It's hard to be aware of things.
Chris and I cooked breakfast for George and Nikki this morning, and then I was supposed to go see Sumana and Leonard but the roads are awful and the buses ridiculous. So I'm on the train back now, listening to a guitarist who... I want, badly, to have an instrument be an extension of my body and my thought that way. I have it with writing sometimes, a little bit. Sometimes.
I called up some of my old posts to read on the ride to NYC, so I'm going through them on the way back to my apartment instead. It is - as it always is when I go back and listen to the person that I was before - good to see what I have learned and how I used to think. I still write for an audience of one: my future self. It's been a wonderful surprise over the years to have others begin to read these too, and comment back, and a lot of wonderful conversations and friendships have begun that way. It's something I never expected. And I don't think it has changed the way I write here, which is also nice to realize. I can still be myself out in the world, at least in this part, where I write.
I think that one of my biggest mistakes over the summer was not re-reading this frequently enough. Lull times are the hardest for me to fight because's there's nothing to fight. I didn't realize until far too late that everyone was looking to me to lead, even as I was actively trying not to stand in front (I was afraid of blocking other people from stepping forward). I'll not make that mistake again. It's made me a better grassroots catalyst now.
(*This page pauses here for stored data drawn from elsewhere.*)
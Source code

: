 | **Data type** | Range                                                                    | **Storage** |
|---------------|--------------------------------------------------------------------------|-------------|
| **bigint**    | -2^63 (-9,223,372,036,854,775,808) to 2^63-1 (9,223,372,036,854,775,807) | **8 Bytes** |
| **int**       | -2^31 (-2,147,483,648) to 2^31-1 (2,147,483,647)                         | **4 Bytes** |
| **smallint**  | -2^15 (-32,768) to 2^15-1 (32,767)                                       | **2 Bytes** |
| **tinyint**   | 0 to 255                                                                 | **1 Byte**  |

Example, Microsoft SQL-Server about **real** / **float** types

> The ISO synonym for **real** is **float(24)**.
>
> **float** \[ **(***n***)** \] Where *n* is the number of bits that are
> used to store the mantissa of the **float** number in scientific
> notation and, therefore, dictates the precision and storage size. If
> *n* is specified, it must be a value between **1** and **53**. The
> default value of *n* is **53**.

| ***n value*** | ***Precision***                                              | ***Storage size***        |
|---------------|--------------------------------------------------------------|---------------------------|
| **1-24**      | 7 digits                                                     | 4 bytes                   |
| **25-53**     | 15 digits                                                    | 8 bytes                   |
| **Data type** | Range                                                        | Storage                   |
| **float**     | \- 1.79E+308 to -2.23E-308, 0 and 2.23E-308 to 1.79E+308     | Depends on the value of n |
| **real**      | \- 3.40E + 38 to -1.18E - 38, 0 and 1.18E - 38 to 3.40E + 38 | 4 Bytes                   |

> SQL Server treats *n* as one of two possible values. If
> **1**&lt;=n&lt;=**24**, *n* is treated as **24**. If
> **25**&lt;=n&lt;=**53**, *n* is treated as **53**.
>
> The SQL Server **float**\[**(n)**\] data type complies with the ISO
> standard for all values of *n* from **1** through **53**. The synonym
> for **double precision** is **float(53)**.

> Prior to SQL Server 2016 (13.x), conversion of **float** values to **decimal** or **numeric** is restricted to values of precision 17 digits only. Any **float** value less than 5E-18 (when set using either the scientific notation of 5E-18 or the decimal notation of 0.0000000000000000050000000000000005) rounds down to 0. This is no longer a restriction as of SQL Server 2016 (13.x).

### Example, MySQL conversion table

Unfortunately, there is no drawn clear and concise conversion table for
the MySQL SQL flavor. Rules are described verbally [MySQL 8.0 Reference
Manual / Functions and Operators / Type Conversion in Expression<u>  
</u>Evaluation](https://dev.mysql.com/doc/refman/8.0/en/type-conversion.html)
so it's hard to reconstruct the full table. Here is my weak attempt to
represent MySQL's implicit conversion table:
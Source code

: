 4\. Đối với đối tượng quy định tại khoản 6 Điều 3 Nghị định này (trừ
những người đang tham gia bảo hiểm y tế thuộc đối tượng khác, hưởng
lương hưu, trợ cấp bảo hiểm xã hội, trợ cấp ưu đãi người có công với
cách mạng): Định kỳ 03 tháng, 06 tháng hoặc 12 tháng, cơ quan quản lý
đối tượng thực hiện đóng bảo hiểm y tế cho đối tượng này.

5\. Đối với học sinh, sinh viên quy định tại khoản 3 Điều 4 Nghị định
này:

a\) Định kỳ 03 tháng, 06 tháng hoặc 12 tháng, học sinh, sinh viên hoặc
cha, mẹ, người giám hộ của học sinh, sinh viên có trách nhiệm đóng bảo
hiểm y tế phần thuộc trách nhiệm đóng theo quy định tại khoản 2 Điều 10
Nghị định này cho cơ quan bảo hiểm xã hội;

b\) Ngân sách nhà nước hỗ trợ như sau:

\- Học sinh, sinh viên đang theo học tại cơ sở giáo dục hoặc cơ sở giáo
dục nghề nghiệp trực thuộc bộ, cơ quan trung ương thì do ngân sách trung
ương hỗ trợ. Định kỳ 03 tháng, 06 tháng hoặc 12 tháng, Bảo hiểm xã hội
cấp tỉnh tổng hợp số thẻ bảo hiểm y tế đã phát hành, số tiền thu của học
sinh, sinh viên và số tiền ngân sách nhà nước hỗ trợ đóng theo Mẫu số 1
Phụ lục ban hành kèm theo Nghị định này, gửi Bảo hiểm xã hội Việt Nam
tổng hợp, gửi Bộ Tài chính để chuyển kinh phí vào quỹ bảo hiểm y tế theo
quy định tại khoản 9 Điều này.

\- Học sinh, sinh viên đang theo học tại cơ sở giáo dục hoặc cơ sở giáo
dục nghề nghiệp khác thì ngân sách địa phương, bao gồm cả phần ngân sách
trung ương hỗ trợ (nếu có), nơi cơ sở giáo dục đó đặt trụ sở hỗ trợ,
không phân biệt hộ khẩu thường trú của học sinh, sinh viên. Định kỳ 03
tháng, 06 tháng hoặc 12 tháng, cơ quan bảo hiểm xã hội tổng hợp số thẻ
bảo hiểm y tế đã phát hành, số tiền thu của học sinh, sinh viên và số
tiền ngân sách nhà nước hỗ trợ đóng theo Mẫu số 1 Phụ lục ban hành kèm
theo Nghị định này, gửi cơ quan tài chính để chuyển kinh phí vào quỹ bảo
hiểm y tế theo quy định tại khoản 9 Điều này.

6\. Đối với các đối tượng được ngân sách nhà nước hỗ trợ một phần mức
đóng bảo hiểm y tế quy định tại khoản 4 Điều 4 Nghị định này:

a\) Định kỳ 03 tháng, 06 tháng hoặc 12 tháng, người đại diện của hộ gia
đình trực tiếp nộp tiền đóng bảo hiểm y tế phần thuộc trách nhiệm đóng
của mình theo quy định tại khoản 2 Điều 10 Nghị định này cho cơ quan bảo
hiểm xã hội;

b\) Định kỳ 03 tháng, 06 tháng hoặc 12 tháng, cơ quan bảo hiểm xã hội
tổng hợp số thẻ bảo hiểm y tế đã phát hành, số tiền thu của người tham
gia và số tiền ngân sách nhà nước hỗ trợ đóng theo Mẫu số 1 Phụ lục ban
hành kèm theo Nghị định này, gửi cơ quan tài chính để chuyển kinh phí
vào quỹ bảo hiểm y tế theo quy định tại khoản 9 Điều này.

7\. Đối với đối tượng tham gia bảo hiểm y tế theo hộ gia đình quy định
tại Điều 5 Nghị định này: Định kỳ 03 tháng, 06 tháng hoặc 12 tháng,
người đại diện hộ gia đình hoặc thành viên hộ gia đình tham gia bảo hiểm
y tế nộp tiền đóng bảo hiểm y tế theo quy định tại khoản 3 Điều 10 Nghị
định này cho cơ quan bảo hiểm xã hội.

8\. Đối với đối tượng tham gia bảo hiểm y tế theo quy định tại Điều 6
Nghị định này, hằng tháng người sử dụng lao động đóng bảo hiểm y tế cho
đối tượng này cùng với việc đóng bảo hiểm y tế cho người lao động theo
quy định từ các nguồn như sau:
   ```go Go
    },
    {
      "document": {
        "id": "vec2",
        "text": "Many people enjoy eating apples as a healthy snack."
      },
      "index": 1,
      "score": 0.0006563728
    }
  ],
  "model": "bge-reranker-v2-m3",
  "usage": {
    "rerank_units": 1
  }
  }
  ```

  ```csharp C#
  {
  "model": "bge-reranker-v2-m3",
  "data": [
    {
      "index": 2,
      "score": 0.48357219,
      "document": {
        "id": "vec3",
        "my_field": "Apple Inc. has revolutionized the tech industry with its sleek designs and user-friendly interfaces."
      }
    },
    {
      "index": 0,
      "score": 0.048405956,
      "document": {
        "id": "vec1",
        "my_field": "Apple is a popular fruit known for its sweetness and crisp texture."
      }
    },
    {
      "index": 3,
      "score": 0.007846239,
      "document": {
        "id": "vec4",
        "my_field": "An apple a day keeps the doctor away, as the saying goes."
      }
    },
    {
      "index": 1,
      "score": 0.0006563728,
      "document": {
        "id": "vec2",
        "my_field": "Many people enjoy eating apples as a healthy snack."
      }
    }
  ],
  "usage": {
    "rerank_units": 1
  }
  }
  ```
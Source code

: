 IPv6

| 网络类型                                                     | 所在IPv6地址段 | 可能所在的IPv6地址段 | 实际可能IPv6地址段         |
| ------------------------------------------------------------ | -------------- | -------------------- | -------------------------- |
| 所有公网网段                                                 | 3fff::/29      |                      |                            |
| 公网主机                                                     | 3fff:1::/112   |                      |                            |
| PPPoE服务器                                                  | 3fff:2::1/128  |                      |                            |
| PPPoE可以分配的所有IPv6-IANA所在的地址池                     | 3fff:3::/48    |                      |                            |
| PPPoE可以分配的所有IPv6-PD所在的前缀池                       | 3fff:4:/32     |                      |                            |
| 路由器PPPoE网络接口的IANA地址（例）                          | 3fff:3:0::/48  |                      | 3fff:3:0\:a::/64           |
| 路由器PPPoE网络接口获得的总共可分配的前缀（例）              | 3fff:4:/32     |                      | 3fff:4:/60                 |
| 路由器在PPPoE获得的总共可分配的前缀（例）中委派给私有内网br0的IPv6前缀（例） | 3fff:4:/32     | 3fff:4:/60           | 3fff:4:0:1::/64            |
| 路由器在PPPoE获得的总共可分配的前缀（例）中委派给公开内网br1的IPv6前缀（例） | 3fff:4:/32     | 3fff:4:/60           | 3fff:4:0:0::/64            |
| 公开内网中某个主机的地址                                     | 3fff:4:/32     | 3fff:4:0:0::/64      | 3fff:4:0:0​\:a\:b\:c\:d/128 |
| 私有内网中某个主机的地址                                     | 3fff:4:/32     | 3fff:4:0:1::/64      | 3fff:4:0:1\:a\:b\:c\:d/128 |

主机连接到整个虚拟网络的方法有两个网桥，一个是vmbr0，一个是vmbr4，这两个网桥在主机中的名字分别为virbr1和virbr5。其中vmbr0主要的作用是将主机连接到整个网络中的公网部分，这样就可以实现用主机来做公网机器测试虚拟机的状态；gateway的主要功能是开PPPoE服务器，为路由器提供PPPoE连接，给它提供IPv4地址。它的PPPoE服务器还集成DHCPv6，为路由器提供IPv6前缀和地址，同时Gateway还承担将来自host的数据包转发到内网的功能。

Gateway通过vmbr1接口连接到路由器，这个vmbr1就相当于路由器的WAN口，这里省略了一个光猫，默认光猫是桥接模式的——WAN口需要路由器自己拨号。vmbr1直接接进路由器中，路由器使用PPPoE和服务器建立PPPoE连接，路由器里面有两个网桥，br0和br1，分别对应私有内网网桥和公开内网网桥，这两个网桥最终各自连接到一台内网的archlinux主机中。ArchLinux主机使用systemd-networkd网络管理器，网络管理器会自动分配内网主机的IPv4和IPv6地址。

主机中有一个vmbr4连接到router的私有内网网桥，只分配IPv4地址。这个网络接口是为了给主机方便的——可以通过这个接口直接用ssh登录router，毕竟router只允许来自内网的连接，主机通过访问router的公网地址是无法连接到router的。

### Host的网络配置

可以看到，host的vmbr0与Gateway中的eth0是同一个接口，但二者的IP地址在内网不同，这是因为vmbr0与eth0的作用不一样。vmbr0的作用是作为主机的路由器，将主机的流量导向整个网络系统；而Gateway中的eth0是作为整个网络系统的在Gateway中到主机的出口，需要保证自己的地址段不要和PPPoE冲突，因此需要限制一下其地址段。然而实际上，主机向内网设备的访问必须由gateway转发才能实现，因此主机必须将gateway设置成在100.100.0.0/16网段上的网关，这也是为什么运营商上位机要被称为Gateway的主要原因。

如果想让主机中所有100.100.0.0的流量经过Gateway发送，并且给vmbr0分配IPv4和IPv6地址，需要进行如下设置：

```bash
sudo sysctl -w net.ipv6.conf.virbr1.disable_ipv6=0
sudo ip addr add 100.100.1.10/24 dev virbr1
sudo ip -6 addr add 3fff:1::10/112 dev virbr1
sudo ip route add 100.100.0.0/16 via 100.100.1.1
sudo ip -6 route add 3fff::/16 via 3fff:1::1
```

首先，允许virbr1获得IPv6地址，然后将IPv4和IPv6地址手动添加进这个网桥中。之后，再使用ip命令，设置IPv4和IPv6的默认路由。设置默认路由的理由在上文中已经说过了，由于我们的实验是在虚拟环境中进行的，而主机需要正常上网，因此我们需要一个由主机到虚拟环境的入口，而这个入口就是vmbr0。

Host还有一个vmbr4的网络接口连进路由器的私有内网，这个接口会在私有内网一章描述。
I used to claim I hadn't started, didn't know, never got the chance to do something. And all right, sometimes those things are true, but - particularly now that I'm grown - they're rarely not my choice. I have the freedom now to get (eventually) most places I might want to go. I was never coordinated and strong? My choice not to exercise now. I don't speak Mandarin fluently? My choice not to study now. I can't hear birds and flutes? Harder - but my choice not to work on devices and research that might make that day come closer. At this point in time, it's not that I can't do something - but that I can, and choose not to. I know this now.
I've learned more of the language of different disciplines, and I've learned that sometimes following their rules is a good idea. I needed to have my time of knee-jerk rebellion against this because I used to be too tied to history and a blind follower of what I was "supposed" to do. I needed to learn how to ignore history before I could choose to learn from it. You've got to understand and become a part of the thing you're trying to change, though. Maybe it's because you can only change yourself, and so to change something else, you have to become part of it, so you can change the part of it that's you.
I've patched some of my old bugs. I try to take cookies more directly. (Matt Ritter uses the phrase "I'll take a cookie on that" as a polite "I'd love to work on this, but I don't have the time to do so right now." I'm beginning to do the same.) I still use long disclaimers, but more often catch myself doing that and jump straight to the point. And I've accepted the irony of perfectionism being a flaw, even if I can't claim to have fixed it yet.
And I don't often realize just how much I care about some things - and people - but I've had to face that full-on recently. I've been lucky enough to have been forced to face that multiple times over the last few years, but since it's happening a lot right now, the now part seems particularly salient. I shy away from realizing that I care sometimes, because the depth and the intensity of how I love is... terrifying. Whatever it is that keeps the fierceness from breaking through and consuming, possibly destroying, what I love because I love it - whatever keeps that from happening is a very thin and fragile layer, and I've given the things I love the power to destroy me because of it, to stop that from happening.
Hugs are sometimes hard for me because they can be triggers for that kind of explosion that I don't know how to control and consequently don't want to unleash. (That's why functional-ritual-greeting contact is fine, but Real Hugs (TM) are tough.) And sometimes, when I feel like I need them, I break down what I need into functional subcomponents and get each one another way, and that works out. Or I hand out disclaimers and make everybody else wear blast suits and make sure they read a long description of the risks they might be taking on, and put hard limits on those risks. And, you know, it works. But... not... particularly. It's a way of crippling myself, and I know it, and I'm not taking those shackles off yet; I have to work on other ones first.
It scares me to be uncrippling myself. It is the right thing, and I'm much more... me, that way. Have more capacity to do things, good things, be a better person. And it's dangerous for me to be that better person, because maybe because of something that I've unlocked today, it gives me the freedom and the ability to lash out and hurt someone badly. And I'd rather crush myself than have that happen. But I'd rather take the risk that I may have to do that later than to definitely suffocate myself, slowly, right now.
And I try not to direct that towards people, because... I say it's that I don't want to give somebody else the burden of managing my explosiveness, but that could also be phrased as "I don't trust anybody else to do it." This is perhaps the hardest kind of responsibility for me to manage. Being aware. It's hard as hell, and impossible to reach completely.
That seems to describe a good number of things I try to go for anyway.